Give the lines again exactly, from the one holding "Die Lage dieser" to the last line of the listing below, both ends included and nothing added.

#### Records:
◇ ◇ ◇ ◇ ◇

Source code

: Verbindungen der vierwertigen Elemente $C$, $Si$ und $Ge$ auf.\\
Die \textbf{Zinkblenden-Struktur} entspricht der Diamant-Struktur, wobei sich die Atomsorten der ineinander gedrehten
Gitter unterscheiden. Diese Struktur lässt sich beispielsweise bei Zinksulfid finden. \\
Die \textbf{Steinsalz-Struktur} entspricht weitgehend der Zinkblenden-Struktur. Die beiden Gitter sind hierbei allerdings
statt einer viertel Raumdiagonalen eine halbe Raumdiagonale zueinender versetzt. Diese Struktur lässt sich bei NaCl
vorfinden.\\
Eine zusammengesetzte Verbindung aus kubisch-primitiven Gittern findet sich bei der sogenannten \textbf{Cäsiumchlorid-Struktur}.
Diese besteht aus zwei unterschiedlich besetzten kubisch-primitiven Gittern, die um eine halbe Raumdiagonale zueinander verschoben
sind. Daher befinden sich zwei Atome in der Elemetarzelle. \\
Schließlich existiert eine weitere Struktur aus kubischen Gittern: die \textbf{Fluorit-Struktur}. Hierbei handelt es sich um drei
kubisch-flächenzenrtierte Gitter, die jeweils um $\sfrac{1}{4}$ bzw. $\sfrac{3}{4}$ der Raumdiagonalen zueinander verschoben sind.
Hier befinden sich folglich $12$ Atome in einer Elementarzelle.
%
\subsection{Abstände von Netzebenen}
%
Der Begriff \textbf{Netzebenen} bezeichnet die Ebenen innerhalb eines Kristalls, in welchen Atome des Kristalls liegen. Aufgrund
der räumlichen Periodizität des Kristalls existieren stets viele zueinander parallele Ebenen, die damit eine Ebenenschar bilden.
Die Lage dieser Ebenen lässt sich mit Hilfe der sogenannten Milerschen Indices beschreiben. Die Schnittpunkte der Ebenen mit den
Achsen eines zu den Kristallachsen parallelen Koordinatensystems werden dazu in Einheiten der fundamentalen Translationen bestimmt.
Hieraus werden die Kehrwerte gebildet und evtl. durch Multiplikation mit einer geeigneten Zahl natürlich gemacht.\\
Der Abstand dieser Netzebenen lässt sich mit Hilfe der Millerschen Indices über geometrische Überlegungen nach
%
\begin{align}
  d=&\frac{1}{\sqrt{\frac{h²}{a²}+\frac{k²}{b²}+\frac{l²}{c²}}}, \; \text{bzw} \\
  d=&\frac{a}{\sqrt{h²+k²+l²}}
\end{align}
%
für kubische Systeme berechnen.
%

◇ ◇ ◇ ◇ ◇

#### Finished task:
Die Lage dieser Ebenen lässt sich mit Hilfe der sogenannten Milerschen Indices beschreiben. Die Schnittpunkte der Ebenen mit den
Achsen eines zu den Kristallachsen parallelen Koordinatensystems werden dazu in Einheiten der fundamentalen Translationen bestimmt.
Hieraus werden die Kehrwerte gebildet und evtl. durch Multiplikation mit einer geeigneten Zahl natürlich gemacht.\\
Der Abstand dieser Netzebenen lässt sich mit Hilfe der Millerschen Indices über geometrische Überlegungen nach
%
\begin{align}
  d=&\frac{1}{\sqrt{\frac{h²}{a²}+\frac{k²}{b²}+\frac{l²}{c²}}}, \; \text{bzw} \\
  d=&\frac{a}{\sqrt{h²+k²+l²}}
\end{align}
%
für kubische Systeme berechnen.
%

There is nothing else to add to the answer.